*Task to complete*. If a line in the entries contains the string "code", include that line in your answer.

*Material for the task*.
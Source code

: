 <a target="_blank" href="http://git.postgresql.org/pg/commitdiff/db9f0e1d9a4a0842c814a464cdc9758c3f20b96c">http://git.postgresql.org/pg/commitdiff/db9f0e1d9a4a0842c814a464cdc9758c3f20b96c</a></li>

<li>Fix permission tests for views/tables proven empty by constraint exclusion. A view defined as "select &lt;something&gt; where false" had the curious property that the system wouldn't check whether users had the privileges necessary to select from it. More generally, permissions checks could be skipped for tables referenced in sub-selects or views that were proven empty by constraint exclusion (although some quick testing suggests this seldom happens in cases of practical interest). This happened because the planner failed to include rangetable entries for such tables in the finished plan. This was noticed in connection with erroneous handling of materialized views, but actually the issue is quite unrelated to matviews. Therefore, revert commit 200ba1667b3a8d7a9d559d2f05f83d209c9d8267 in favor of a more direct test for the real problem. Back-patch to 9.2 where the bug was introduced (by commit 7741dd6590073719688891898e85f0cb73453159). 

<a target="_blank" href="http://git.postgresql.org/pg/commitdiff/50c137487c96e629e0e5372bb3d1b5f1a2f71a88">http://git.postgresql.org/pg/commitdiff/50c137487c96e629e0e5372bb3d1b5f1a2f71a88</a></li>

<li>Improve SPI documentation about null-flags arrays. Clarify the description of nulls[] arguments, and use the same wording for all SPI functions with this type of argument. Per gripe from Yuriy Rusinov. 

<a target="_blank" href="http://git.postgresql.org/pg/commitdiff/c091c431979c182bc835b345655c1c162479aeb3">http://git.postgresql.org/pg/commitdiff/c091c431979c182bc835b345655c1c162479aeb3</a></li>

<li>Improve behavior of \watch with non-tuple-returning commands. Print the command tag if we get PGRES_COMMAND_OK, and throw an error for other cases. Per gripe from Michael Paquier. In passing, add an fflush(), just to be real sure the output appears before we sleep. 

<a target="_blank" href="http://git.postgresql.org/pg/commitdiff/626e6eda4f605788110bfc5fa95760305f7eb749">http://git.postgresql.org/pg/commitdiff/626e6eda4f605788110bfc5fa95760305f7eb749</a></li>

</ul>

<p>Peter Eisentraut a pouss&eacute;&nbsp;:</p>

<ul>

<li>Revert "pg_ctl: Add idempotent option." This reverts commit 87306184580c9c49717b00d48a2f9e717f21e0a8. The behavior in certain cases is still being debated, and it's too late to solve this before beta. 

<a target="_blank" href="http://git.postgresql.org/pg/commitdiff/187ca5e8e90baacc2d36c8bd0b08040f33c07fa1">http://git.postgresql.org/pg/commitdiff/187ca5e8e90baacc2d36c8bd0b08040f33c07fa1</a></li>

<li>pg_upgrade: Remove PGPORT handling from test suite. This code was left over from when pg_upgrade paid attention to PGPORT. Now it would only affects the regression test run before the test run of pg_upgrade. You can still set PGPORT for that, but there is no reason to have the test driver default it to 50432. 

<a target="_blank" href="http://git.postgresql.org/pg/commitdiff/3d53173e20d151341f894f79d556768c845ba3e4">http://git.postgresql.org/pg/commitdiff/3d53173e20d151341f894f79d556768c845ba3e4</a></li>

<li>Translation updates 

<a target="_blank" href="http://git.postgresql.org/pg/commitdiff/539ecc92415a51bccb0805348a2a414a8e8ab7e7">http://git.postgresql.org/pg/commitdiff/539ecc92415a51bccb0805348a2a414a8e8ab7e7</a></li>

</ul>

*Answer to the exercise*.
Source code
<li>pg_upgrade: Remove PGPORT handling from test suite. This code was left over from when pg_upgrade paid attention to PGPORT. Now it would only affects the regression test run before the test run of pg_upgrade. You can still set PGPORT for that, but there is no reason to have the test driver default it to 50432. 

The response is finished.